Even though I might anger some people... I often think that "licensing" recreational boat owners might not be a bad idea......
I agree with you. While I've heard all the arguments against it, and of course there is the costly bureaucracy that would have to be created to administer it, it's always seemed a bit bizzarre that a person needs training and a license to operate a plane or helicopter, training (formal or otherwise) and a license to operate a vehicle or motorcycle, a certificate to scuba dive----- yet all a person needs to operate a 60' boat is the money to buy it.
While the easy argument is that licensing won't prevent accidents, it doesn't prevent accidents in vehicles or planes either. Stupid is as stupid does.
But what training and licensing do accomplish is awareness. An idiot is going to be one no matter what, but if he or she has been exposed to the dangers of certain circumstances, or at least has been shown how to do things correctly, the odds of them making a mistake out of ignorance or following through on a dumb idea--- like putting 27 people on a 34' foot, lightweight boat with only ten or so lifejackets---- go way down.
There is no way to ensure absolute safety, and I'm not an advocate of bending over backwards trying to do so. I'm a fan of Chuck Darwin and I don't get all weepy over people doing dumb things and killing themselves. But so often these dumb things tend to kill other people who had no hand in being dumb. Like this recent incident. The owner is just fine. It's the three kids that paid the price for his ignorance or stupidity or both.

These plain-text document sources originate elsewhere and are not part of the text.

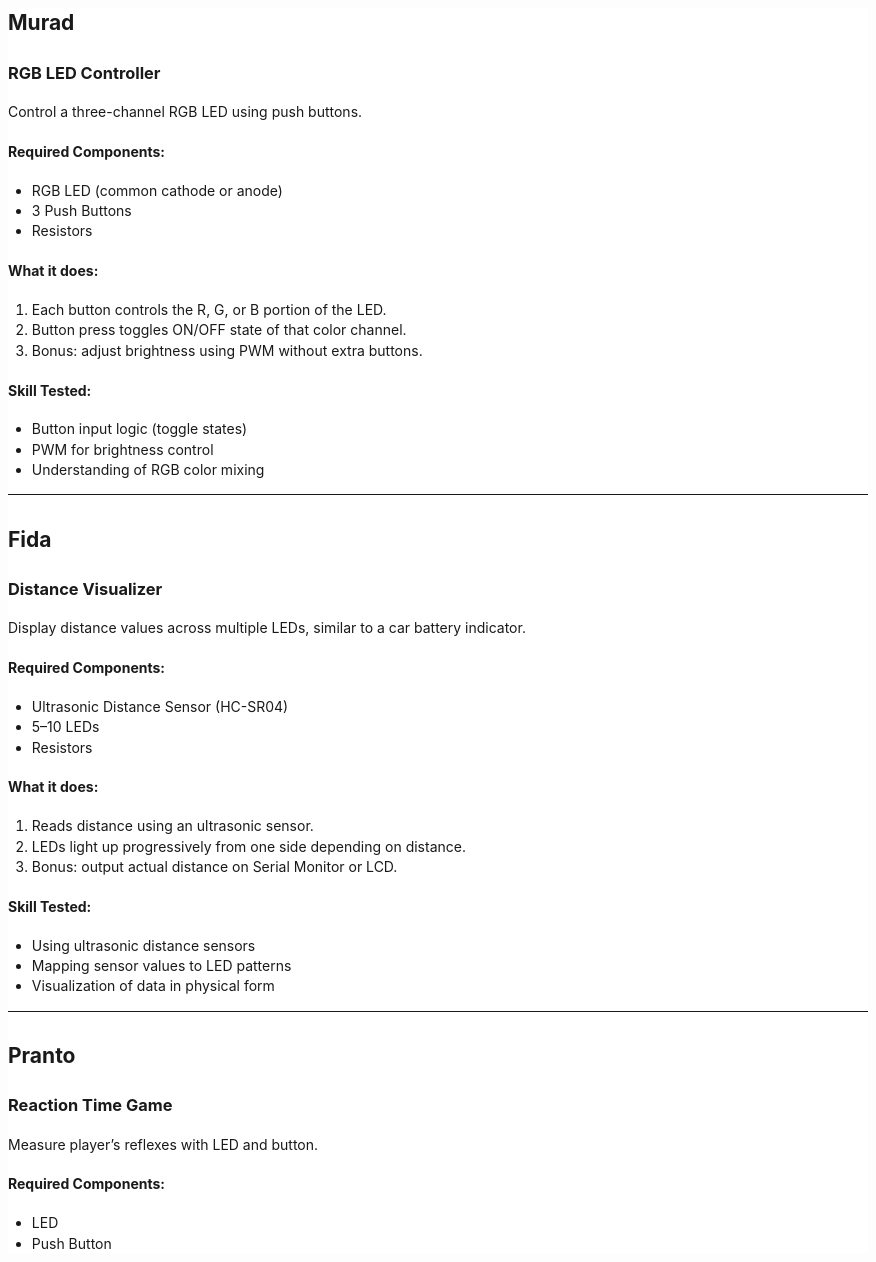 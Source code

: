 ## Murad
### RGB LED Controller 
Control a three-channel RGB LED using push buttons.  

#### Required Components:
- RGB LED (common cathode or anode)  
- 3 Push Buttons  
- Resistors  

#### What it does: 
1. Each button controls the R, G, or B portion of the LED.  
2. Button press toggles ON/OFF state of that color channel.  
3. Bonus: adjust brightness using PWM without extra buttons.  

#### Skill Tested:
- Button input logic (toggle states)  
- PWM for brightness control  
- Understanding of RGB color mixing  

---

## Fida
### Distance Visualizer 
Display distance values across multiple LEDs, similar to a car battery indicator.  

#### Required Components:
- Ultrasonic Distance Sensor (HC-SR04)  
- 5–10 LEDs  
- Resistors  

#### What it does: 
1. Reads distance using an ultrasonic sensor.  
2. LEDs light up progressively from one side depending on distance.  
3. Bonus: output actual distance on Serial Monitor or LCD.  

#### Skill Tested:
- Using ultrasonic distance sensors  
- Mapping sensor values to LED patterns  
- Visualization of data in physical form  

---

## Pranto
### Reaction Time Game  
Measure player’s reflexes with LED and button.  

#### Required Components:
- LED  
- Push Button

From the boating accidents that happen all over the country every year it's obvious that boats can be just as dangerous as planes, trains, and automobiles. And while one could say the number of boating accidents doesn't begin to approach the number of vehicle accidents, tell that to the parents of the three kids who drowned because a boater didn't have the sense or the training to know how many was too many for his boat.